Task details: Scan the entries for the word "cajas" and report how many lines contain it, as a number with no other words.

Data entries:

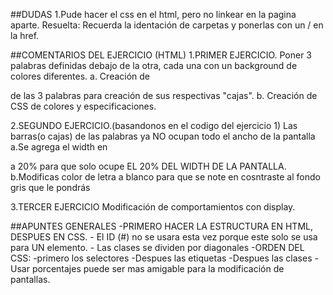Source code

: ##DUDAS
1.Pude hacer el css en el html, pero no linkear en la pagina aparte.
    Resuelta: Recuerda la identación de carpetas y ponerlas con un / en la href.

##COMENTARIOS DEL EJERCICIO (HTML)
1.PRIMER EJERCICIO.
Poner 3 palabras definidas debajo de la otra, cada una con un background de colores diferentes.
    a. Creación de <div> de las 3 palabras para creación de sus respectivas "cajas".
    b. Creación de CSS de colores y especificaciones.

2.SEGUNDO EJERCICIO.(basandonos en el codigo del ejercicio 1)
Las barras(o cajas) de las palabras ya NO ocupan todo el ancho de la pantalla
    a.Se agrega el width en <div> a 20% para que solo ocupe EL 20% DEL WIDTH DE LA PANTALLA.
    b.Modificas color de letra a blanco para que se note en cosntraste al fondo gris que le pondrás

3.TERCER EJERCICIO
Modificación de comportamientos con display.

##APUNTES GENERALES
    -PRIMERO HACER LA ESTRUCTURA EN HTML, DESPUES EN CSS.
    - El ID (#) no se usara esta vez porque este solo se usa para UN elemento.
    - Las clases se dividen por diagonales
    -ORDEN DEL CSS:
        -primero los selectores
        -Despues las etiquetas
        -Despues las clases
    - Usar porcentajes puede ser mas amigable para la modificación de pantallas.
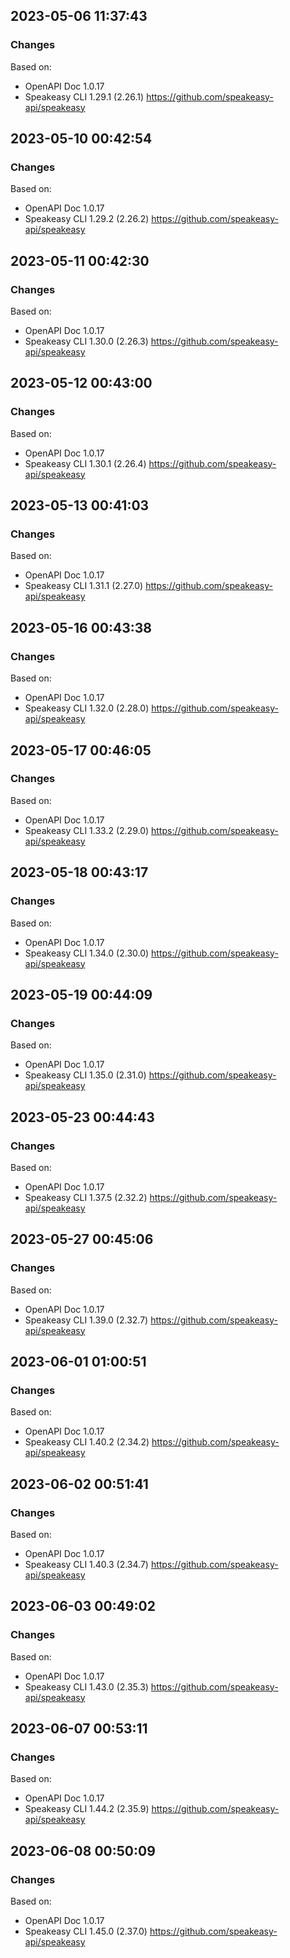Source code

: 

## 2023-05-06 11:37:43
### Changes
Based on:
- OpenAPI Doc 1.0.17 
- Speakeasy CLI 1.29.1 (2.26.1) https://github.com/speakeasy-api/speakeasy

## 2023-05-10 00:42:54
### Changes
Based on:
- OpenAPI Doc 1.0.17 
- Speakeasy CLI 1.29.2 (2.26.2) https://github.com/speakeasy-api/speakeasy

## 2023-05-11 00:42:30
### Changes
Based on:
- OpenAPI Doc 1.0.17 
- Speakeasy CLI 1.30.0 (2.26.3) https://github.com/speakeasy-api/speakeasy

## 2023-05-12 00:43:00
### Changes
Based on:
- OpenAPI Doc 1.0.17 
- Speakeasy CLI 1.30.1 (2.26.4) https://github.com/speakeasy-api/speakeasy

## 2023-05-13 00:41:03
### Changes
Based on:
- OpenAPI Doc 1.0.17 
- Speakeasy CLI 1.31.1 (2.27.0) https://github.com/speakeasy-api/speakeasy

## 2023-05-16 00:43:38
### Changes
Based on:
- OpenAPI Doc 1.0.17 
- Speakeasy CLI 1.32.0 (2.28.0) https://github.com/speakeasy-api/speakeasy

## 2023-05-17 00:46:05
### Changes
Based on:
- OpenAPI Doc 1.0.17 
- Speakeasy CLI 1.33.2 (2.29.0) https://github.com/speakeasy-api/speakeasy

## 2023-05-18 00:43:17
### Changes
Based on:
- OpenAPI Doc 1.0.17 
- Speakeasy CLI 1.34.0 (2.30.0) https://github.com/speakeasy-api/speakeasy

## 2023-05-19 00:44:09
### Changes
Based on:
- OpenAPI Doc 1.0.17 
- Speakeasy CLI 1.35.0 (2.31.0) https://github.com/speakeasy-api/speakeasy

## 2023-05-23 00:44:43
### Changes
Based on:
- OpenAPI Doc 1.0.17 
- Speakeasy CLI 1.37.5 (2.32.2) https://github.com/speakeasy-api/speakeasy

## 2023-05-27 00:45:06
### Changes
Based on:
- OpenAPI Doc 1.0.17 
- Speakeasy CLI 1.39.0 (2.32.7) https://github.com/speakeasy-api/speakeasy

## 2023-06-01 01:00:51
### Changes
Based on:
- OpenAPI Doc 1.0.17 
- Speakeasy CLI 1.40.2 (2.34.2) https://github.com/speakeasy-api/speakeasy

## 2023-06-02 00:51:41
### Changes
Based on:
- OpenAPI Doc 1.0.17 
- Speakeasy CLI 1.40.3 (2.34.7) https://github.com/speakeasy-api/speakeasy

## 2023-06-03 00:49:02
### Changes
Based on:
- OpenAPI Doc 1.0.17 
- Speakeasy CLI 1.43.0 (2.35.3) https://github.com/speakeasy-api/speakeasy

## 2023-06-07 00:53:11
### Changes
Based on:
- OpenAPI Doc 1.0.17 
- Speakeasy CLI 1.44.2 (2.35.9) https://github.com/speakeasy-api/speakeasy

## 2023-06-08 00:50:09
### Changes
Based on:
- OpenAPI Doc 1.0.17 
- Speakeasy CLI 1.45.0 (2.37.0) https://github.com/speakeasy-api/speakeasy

The completed task: 2